Say how many lines below hold the word "camps"; give the number by itself.

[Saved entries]
────

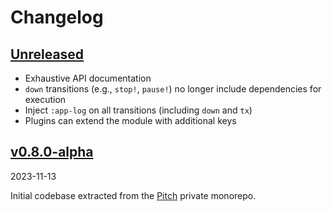 # Changelog

## [Unreleased][HEAD]

* Exhaustive API documentation
* `down` transitions (e.g., `stop!`, `pause!`) no longer include dependencies
  for execution
* Inject `:app-log` on all transitions (including `down` and `tx`)
* Plugins can extend the module with additional keys

## [v0.8.0-alpha][0.8.0-alpha]
2023-11-13

Initial codebase extracted from the [Pitch](https://github.com/pitch-io)
private monorepo.

[HEAD]: https://github.com/codebeige/moira/compare/v0.8.0-alpha...HEAD
[0.8.0-alpha]: https://github.com/codebeige/moira/releases/tag/v0.8.0-alpha
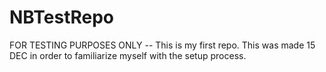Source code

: # NBTestRepo
FOR TESTING PURPOSES ONLY -- This is my first repo. This was made 15 DEC in order to familiarize myself with the setup process.
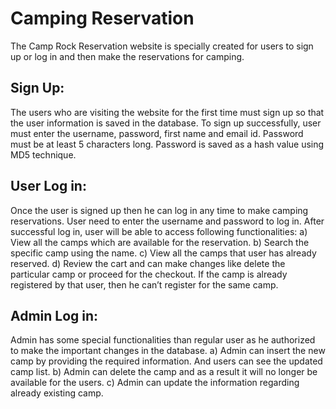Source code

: # Camping Reservation
The Camp Rock Reservation website is specially created for users to sign up or log in and then make the reservations for camping.
## Sign Up:
The users who are visiting the website for the first time must sign up so that the user information is saved in the database. To sign up successfully, user must enter the username, password, first name and email id. Password must be at least 5 characters long. Password is saved as a hash value using MD5 technique.
## User Log in:
Once the user is signed up then he can log in any time to make camping reservations. User need to enter the username and password to log in. After successful log in, user will be able to access following functionalities:
a) View all the camps which are available for the reservation.
b) Search the specific camp using the name.
c) View all the camps that user has already reserved.
d) Review the cart and can make changes like delete the particular camp or proceed for the checkout. If the camp is already registered by that user, then he can’t register for the same camp.
## Admin Log in:
Admin has some special functionalities than regular user as he authorized to make the important changes in the database.
a) Admin can insert the new camp by providing the required information. And users can see the updated camp list.
b) Admin can delete the camp and as a result it will no longer be available for the users.
c) Admin can update the information regarding already existing camp.
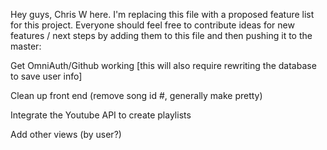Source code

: Hey guys, Chris W here. I'm replacing this file with a proposed feature list for
this project. Everyone should feel free to contribute ideas for new features /
next steps by adding them to this file and then pushing it to the master:

Get OmniAuth/Github working
  [this will also require rewriting the database to save user info]

Clean up front end (remove song id #, generally make pretty)

Integrate the Youtube API to create playlists

Add other views (by user?)
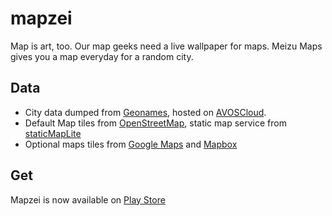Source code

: # mapzei

Map is art, too. Our map geeks need a live wallpaper for maps. Meizu 
Maps gives you a map everyday for a random city.

## Data

* City data dumped from [Geonames](http://geonames.org), hosted on 
[AVOSCloud](https://avoscloud.com).
* Default Map tiles from [OpenStreetMap](http://openstreetmap.org), static map 
service from [staticMapLite](http://http://staticmap.openstreetmap.de/)
* Optional maps tiles from [Google Maps](http://maps.google.com) and [Mapbox](http://mapbox.com)

## Get

Mapzei is now available on [Play Store](https://play.google.com/store/apps/details?id=info.sunng.muzei.maps)


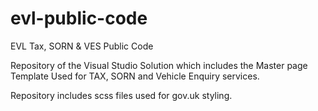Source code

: evl-public-code
===============

EVL Tax, SORN & VES Public Code

Repository of the Visual Studio Solution which includes the Master page Template Used for TAX, SORN and Vehicle Enquiry services.

Repository includes scss files used for gov.uk styling.
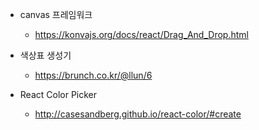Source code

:- canvas 프레임워크

  - https://konvajs.org/docs/react/Drag_And_Drop.html

- 색상표 생성기

  - https://brunch.co.kr/@llun/6

- React Color Picker

  - http://casesandberg.github.io/react-color/#create
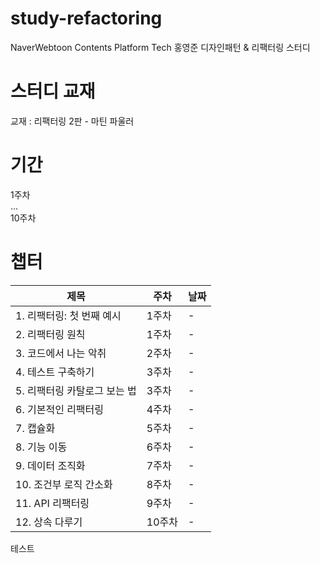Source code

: # study-refactoring

NaverWebtoon Contents Platform Tech 홍영준 디자인패턴 & 리팩터링 스터디

# 스터디 교재
교재 : 리팩터링 2판 - 마틴 파울러

# 기간
1주차  
...  
10주차  

# 챕터
|제목|주차|날짜|
|---|---|---|
|1. 리팩터링: 첫 번째 예시|1주차|-|
|2. 리팩터링 원칙|1주차|-|
|3. 코드에서 나는 악취|2주차|-|
|4. 테스트 구축하기|3주차|-|
|5. 리팩터링 카탈로그 보는 법|3주차|-|
|6. 기본적인 리팩터링|4주차|-|
|7. 캡슐화|5주차|-|
|8. 기능 이동|6주차|-|
|9. 데이터 조직화|7주차|-|
|10. 조건부 로직 간소화|8주차|-|
|11. API 리팩터링|9주차|-|
|12. 상속 다루기|10주차|-|

테스트
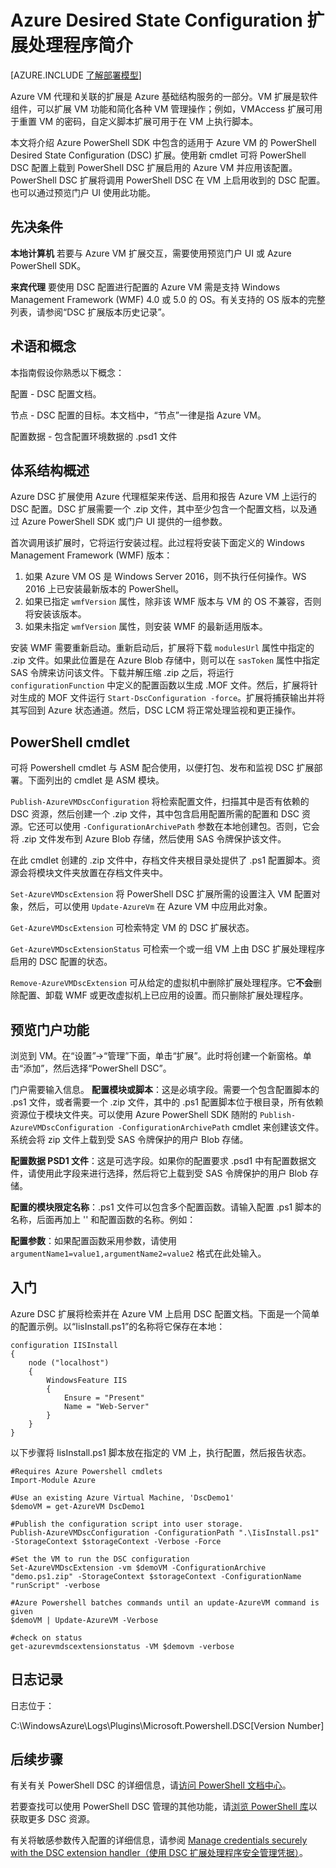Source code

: <properties
   pageTitle="适用于 Azure 的 Desired State Configuration 概述 | Azure"
   description="有关使用 PowerShell Desired State Configuration 的 Azure 扩展的概述。内容涉及先决条件、体系结构和 cmdlet。"
   services="virtual-machines-windows"
   documentationCenter=""
   authors="zjalexander"
   manager="timlt"
   editor=""
   tags="azure-service-management,azure-resource-manager"
   keywords=""/>

<tags
	ms.service="virtual-machines-windows"
	ms.date="01/25/2016"
	wacn.date="05/12/2016"/>

# Azure Desired State Configuration 扩展处理程序简介 #

[AZURE.INCLUDE [了解部署模型](../includes/learn-about-deployment-models-both-include.md)]

Azure VM 代理和关联的扩展是 Azure 基础结构服务的一部分。VM 扩展是软件组件，可以扩展 VM 功能和简化各种 VM 管理操作；例如，VMAccess 扩展可用于重置 VM 的密码，自定义脚本扩展可用于在 VM 上执行脚本。

本文将介绍 Azure PowerShell SDK 中包含的适用于 Azure VM 的 PowerShell Desired State Configuration (DSC) 扩展。使用新 cmdlet 可将 PowerShell DSC 配置上载到 PowerShell DSC 扩展启用的 Azure VM 并应用该配置。PowerShell DSC 扩展将调用 PowerShell DSC 在 VM 上启用收到的 DSC 配置。也可以通过预览门户 UI 使用此功能。

## 先决条件 ##
**本地计算机**
若要与 Azure VM 扩展交互，需要使用预览门户 UI 或 Azure PowerShell SDK。

**来宾代理**
要使用 DSC 配置进行配置的 Azure VM 需是支持 Windows Management Framework (WMF) 4.0 或 5.0 的 OS。有关支持的 OS 版本的完整列表，请参阅“DSC 扩展版本历史记录”。

## 术语和概念 ##
本指南假设你熟悉以下概念：

配置 - DSC 配置文档。

节点 - DSC 配置的目标。本文档中，“节点”一律是指 Azure VM。

配置数据 - 包含配置环境数据的 .psd1 文件

## 体系结构概述 ##

Azure DSC 扩展使用 Azure 代理框架来传送、启用和报告 Azure VM 上运行的 DSC 配置。DSC 扩展需要一个 .zip 文件，其中至少包含一个配置文档，以及通过 Azure PowerShell SDK 或门户 UI 提供的一组参数。

首次调用该扩展时，它将运行安装过程。此过程将安装下面定义的 Windows Management Framework (WMF) 版本：

1. 如果 Azure VM OS 是 Windows Server 2016，则不执行任何操作。WS 2016 上已安装最新版本的 PowerShell。
2. 如果已指定 `wmfVersion` 属性，除非该 WMF 版本与 VM 的 OS 不兼容，否则将安装该版本。
3. 如果未指定 `wmfVersion` 属性，则安装 WMF 的最新适用版本。

安装 WMF 需要重新启动。重新启动后，扩展将下载 `modulesUrl` 属性中指定的 .zip 文件。如果此位置是在 Azure Blob 存储中，则可以在 `sasToken` 属性中指定 SAS 令牌来访问该文件。下载并解压缩 .zip 之后，将运行 `configurationFunction` 中定义的配置函数以生成 .MOF 文件。然后，扩展将针对生成的 MOF 文件运行 `Start-DscConfiguration -force`。扩展将捕获输出并将其写回到 Azure 状态通道。然后，DSC LCM 将正常处理监视和更正操作。

## PowerShell cmdlet ##

可将 Powershell cmdlet 与 ASM 配合使用，以便打包、发布和监视 DSC 扩展部署。下面列出的 cmdlet 是 ASM 模块。

`Publish-AzureVMDscConfiguration` 将检索配置文件，扫描其中是否有依赖的 DSC 资源，然后创建一个 .zip 文件，其中包含启用配置所需的配置和 DSC 资源。它还可以使用 `-ConfigurationArchivePath` 参数在本地创建包。否则，它会将 .zip 文件发布到 Azure Blob 存储，然后使用 SAS 令牌保护该文件。

在此 cmdlet 创建的 .zip 文件中，存档文件夹根目录处提供了 .ps1 配置脚本。资源会将模块文件夹放置在存档文件夹中。

`Set-AzureVMDscExtension` 将 PowerShell DSC 扩展所需的设置注入 VM 配置对象，然后，可以使用 `Update-AzureVm` 在 Azure VM 中应用此对象。

`Get-AzureVMDscExtension` 可检索特定 VM 的 DSC 扩展状态。

`Get-AzureVMDscExtensionStatus` 可检索一个或一组 VM 上由 DSC 扩展处理程序启用的 DSC 配置的状态。

`Remove-AzureVMDscExtension` 可从给定的虚拟机中删除扩展处理程序。它**不会**删除配置、卸载 WMF 或更改虚拟机上已应用的设置。而只删除扩展处理程序。

## 预览门户功能 ##
浏览到 VM。在“设置”->“管理”下面，单击“扩展”。此时将创建一个新窗格。单击“添加”，然后选择“PowerShell DSC”。

门户需要输入信息。
**配置模块或脚本**：这是必填字段。需要一个包含配置脚本的 .ps1 文件，或者需要一个 .zip 文件，其中的 .ps1 配置脚本位于根目录，所有依赖资源位于模块文件夹。可以使用 Azure PowerShell SDK 随附的 `Publish-AzureVMDscConfiguration -ConfigurationArchivePath` cmdlet 来创建该文件。系统会将 zip 文件上载到受 SAS 令牌保护的用户 Blob 存储。

**配置数据 PSD1 文件**：这是可选字段。如果你的配置要求 .psd1 中有配置数据文件，请使用此字段来进行选择，然后将它上载到受 SAS 令牌保护的用户 Blob 存储。
 
**配置的模块限定名称**：.ps1 文件可以包含多个配置函数。请输入配置 .ps1 脚本的名称，后面再加上 '' 和配置函数的名称。例如：

**配置参数**：如果配置函数采用参数，请使用 `argumentName1=value1,argumentName2=value2` 格式在此处输入。

## 入门 ##

Azure DSC 扩展将检索并在 Azure VM 上启用 DSC 配置文档。下面是一个简单的配置示例。以“IisInstall.ps1”的名称将它保存在本地：

	configuration IISInstall 
	{ 
	    node ("localhost") 
	    { 
	        WindowsFeature IIS 
	        { 
	            Ensure = "Present" 
	            Name = "Web-Server"                       
	        } 
	    } 
	}

以下步骤将 IisInstall.ps1 脚本放在指定的 VM 上，执行配置，然后报告状态。
 
	#Requires Azure Powershell cmdlets
	Import-Module Azure
	
	#Use an existing Azure Virtual Machine, 'DscDemo1'
	$demoVM = get-AzureVM DscDemo1
	
	#Publish the configuration script into user storage.
	Publish-AzureVMDscConfiguration -ConfigurationPath ".\IisInstall.ps1" -StorageContext $storageContext -Verbose -Force
	
	#Set the VM to run the DSC configuration
	Set-AzureVMDscExtension -vm $demoVM -ConfigurationArchive "demo.ps1.zip" -StorageContext $storageContext -ConfigurationName "runScript" -verbose
	
	#Azure Powershell batches commands until an update-AzureVM command is given
	$demoVM | Update-AzureVM -Verbose
	
	#check on status
	get-azurevmdscextensionstatus -VM $demovm -verbose

## 日志记录 ##

日志位于：

C:\\WindowsAzure\\Logs\\Plugins\\Microsoft.Powershell.DSC[Version Number]

## 后续步骤 ##

有关有关 PowerShell DSC 的详细信息，请[访问 PowerShell 文档中心](https://msdn.microsoft.com/zh-cn/powershell/dsc/overview)。

若要查找可以使用 PowerShell DSC 管理的其他功能，请[浏览 PowerShell 库](https://www.powershellgallery.com/packages?q=DscResource&x=0&y=0)以获取更多 DSC 资源。

有关将敏感参数传入配置的详细信息，请参阅 [Manage credentials securely with the DSC extension handler（使用 DSC 扩展处理程序安全管理凭据）](/documentation/articles/virtual-machines-windows-extensions-dsc-credentials)。
<!---HONumber=Mooncake_0503_2016-->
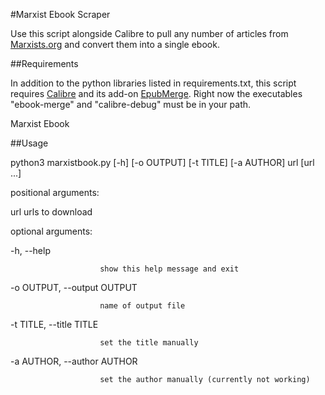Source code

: #Marxist Ebook Scraper

Use this script alongside Calibre to pull any number of articles from [Marxists.org](marxists.org) and convert them into a single ebook.

##Requirements

In addition to the python libraries listed in requirements.txt, this script requires [Calibre](https://calibre-ebook.com/) and its add-on [EpubMerge](https://www.mobileread.com/forums/showthread.php?t=169744). Right now the executables "ebook-merge" and "calibre-debug" must be in your path.

Marxist Ebook

##Usage

python3 marxistbook.py [-h] [-o OUTPUT] [-t TITLE] [-a AUTHOR] url [url ...]

positional arguments:

  url                   urls to download

optional arguments:

  -h, --help
  
                        show this help message and exit
  
  -o OUTPUT, --output OUTPUT
  
                        name of output file
                        
  -t TITLE, --title TITLE
  
                        set the title manually
                        
  -a AUTHOR, --author AUTHOR
  
                        set the author manually (currently not working)

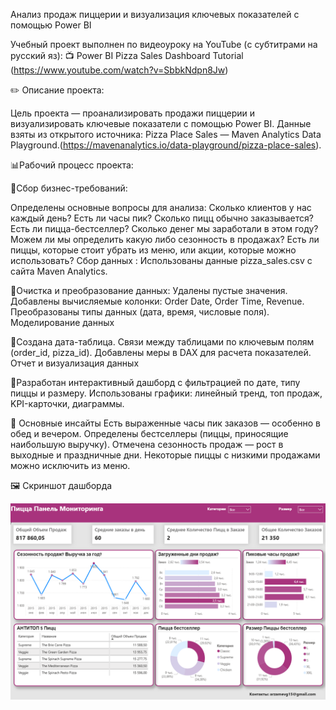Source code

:  Анализ продаж пиццерии и визуализация ключевых показателей с помощью Power BI
 
Учебный проект выполнен по видеоуроку на YouTube (с субтитрами на русский яз):
📺 Power BI Pizza Sales Dashboard Tutorial (https://www.youtube.com/watch?v=SbbkNdpn8Jw)

✏️ Описание проекта: 

Цель проекта — проанализировать продажи пиццерии и визуализировать ключевые показатели с помощью Power BI.
Данные взяты из открытого источника: Pizza Place Sales — Maven Analytics Data Playground.(https://mavenanalytics.io/data-playground/pizza-place-sales).

📊Рабочий процесс проекта:

🔹Сбор бизнес-требований: 

Определены основные вопросы для анализа:
Сколько клиентов у нас каждый день? Есть ли часы пик?
Сколько пицц обычно заказывается?
Есть ли пицца-бестселлер?
Сколько денег мы заработали в этом году? Можем ли мы определить какую либо сезонность в продажах?
Есть ли пиццы, которые стоит убрать из меню, или акции, которые можно использовать?
Сбор данных : Использованы данные pizza_sales.csv с сайта Maven Analytics.

🔹Очистка и преобразование данных:
Удалены пустые значения.
Добавлены вычисляемые колонки: Order Date, Order Time, Revenue.
Преобразованы типы данных (дата, время, числовые поля).
Моделирование данных

🔹Создана дата-таблица.
Связи между таблицами по ключевым полям (order_id, pizza_id).
Добавлены меры в DAX для расчета показателей.
Отчет и визуализация данных

🔹Разработан интерактивный дашборд с фильтрацией по дате, типу пиццы и размеру.
Использованы графики: линейный тренд, топ продаж, KPI-карточки, диаграммы.

🔹 Основные инсайты
Есть выраженные часы пик заказов — особенно в обед и вечером.
Определены бестселлеры (пиццы, приносящие наибольшую выручку).
Отмечена сезонность продаж — рост в выходные и праздничные дни.
Некоторые пиццы с низкими продажами можно исключить из меню.

🖼️ Скриншот дашборда

![Dashboard Preview](PowerBI-Pizza-Sales-Data-Analysis.png)
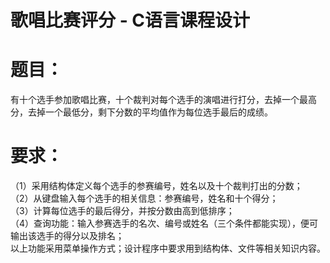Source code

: # 歌唱比赛评分 - C语言课程设计

# 题目：
有十个选手参加歌唱比赛，十个裁判对每个选手的演唱进行打分，去掉一个最高分，去掉一个最低分，剩下分数的平均值作为每位选手最后的成绩。 
# 要求：
（1）采用结构体定义每个选手的参赛编号，姓名以及十个裁判打出的分数；  
（2）从键盘输入每个选手的相关信息：参赛编号，姓名和十个得分；  
（3）计算每位选手的最后得分，并按分数由高到低排序；  
（4）查询功能：输入参赛选手的名次、编号或姓名（三个条件都能实现），便可输出该选手的得分以及排名；  
以上功能采用菜单操作方式；设计程序中要求用到结构体、文件等相关知识内容。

────

Finished task. 2